--- EXTRACTED DATA ---
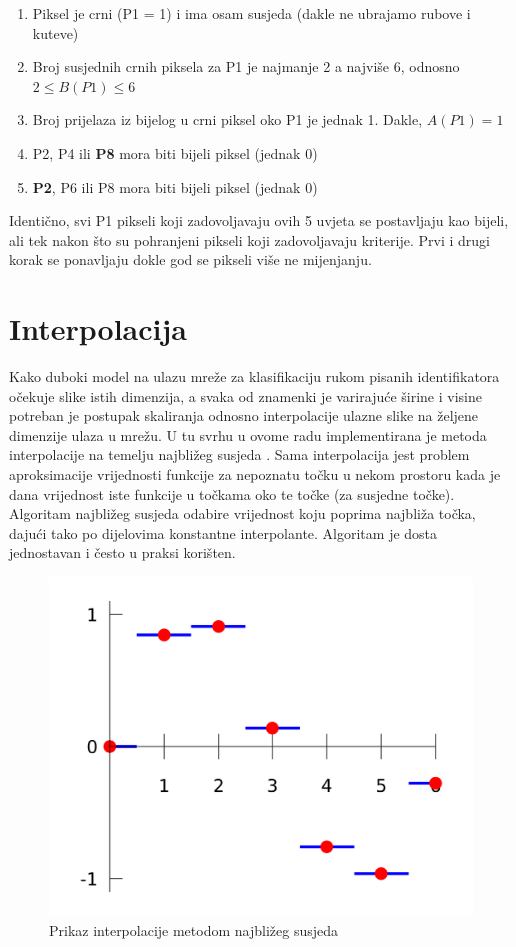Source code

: \documentclass[times, utf8, diplomski]{fer}
\theoremstyle{definition}
\begin{document}
\begin{enumerate}
\item Piksel je crni (P1 = 1) i ima osam susjeda (dakle ne ubrajamo rubove i kuteve)
\item Broj susjednih crnih piksela za P1 je najmanje 2 a najviše 6, odnosno $2\leq B(P1)\leq6$
\item Broj prijelaza iz bijelog u crni piksel oko P1 je jednak 1. Dakle, $A(P1) = 1$
\item P2, P4 ili \textbf{P8} mora biti bijeli piksel (jednak 0)
\item \textbf{P2}, P6 ili P8 mora biti bijeli piksel (jednak 0)
\end{enumerate}

Identično, svi P1 pikseli koji zadovoljavaju ovih 5 uvjeta se postavljaju kao bijeli, ali tek nakon što su pohranjeni pikseli koji zadovoljavaju kriterije. Prvi i drugi korak se ponavljaju dokle god se pikseli više ne mijenjanju.


\section{Interpolacija}
Kako duboki model na ulazu mreže za klasifikaciju rukom pisanih identifikatora očekuje slike istih dimenzija, a svaka od znamenki je varirajuće širine i visine potreban je postupak skaliranja odnosno interpolacije ulazne slike na željene dimenzije ulaza u mrežu. U tu svrhu u ovome radu implementirana je metoda interpolacije na temelju najbližeg susjeda . Sama interpolacija jest problem aproksimacije vrijednosti funkcije za nepoznatu točku u nekom prostoru kada je dana vrijednost iste funkcije u točkama oko te točke (za susjedne točke). Algoritam najbližeg susjeda odabire vrijednost koju poprima najbliža točka, dajući tako po dijelovima konstantne interpolante. Algoritam je dosta jednostavan i često u praksi korišten.

\begin{figure}[h]
\centering
\includegraphics[scale=0.12]{n_n_interpolation.png}
\caption{Prikaz interpolacije metodom najbližeg susjeda}
\end{figure}
\end{document}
---
PROMPT:
Please transcribe the entries precisely and omit any images they hold.

RESULT OF THIS TASK:
Source code

: \documentclass[times, utf8, diplomski]{fer}
\theoremstyle{definition}
\begin{document}
\begin{enumerate}
\item Piksel je crni (P1 = 1) i ima osam susjeda (dakle ne ubrajamo rubove i kuteve)
\item Broj susjednih crnih piksela za P1 je najmanje 2 a najviše 6, odnosno $2\leq B(P1)\leq6$
\item Broj prijelaza iz bijelog u crni piksel oko P1 je jednak 1. Dakle, $A(P1) = 1$
\item P2, P4 ili \textbf{P8} mora biti bijeli piksel (jednak 0)
\item \textbf{P2}, P6 ili P8 mora biti bijeli piksel (jednak 0)
\end{enumerate}

Identično, svi P1 pikseli koji zadovoljavaju ovih 5 uvjeta se postavljaju kao bijeli, ali tek nakon što su pohranjeni pikseli koji zadovoljavaju kriterije. Prvi i drugi korak se ponavljaju dokle god se pikseli više ne mijenjanju.


\section{Interpolacija}
Kako duboki model na ulazu mreže za klasifikaciju rukom pisanih identifikatora očekuje slike istih dimenzija, a svaka od znamenki je varirajuće širine i visine potreban je postupak skaliranja odnosno interpolacije ulazne slike na željene dimenzije ulaza u mrežu. U tu svrhu u ovome radu implementirana je metoda interpolacije na temelju najbližeg susjeda . Sama interpolacija jest problem aproksimacije vrijednosti funkcije za nepoznatu točku u nekom prostoru kada je dana vrijednost iste funkcije u točkama oko te točke (za susjedne točke). Algoritam najbližeg susjeda odabire vrijednost koju poprima najbliža točka, dajući tako po dijelovima konstantne interpolante. Algoritam je dosta jednostavan i često u praksi korišten.

\begin{figure}[h]
\centering
\includegraphics[scale=0.12]{n_n_interpolation.png}
\caption{Prikaz interpolacije metodom najbližeg susjeda}
\end{figure}
\end{document}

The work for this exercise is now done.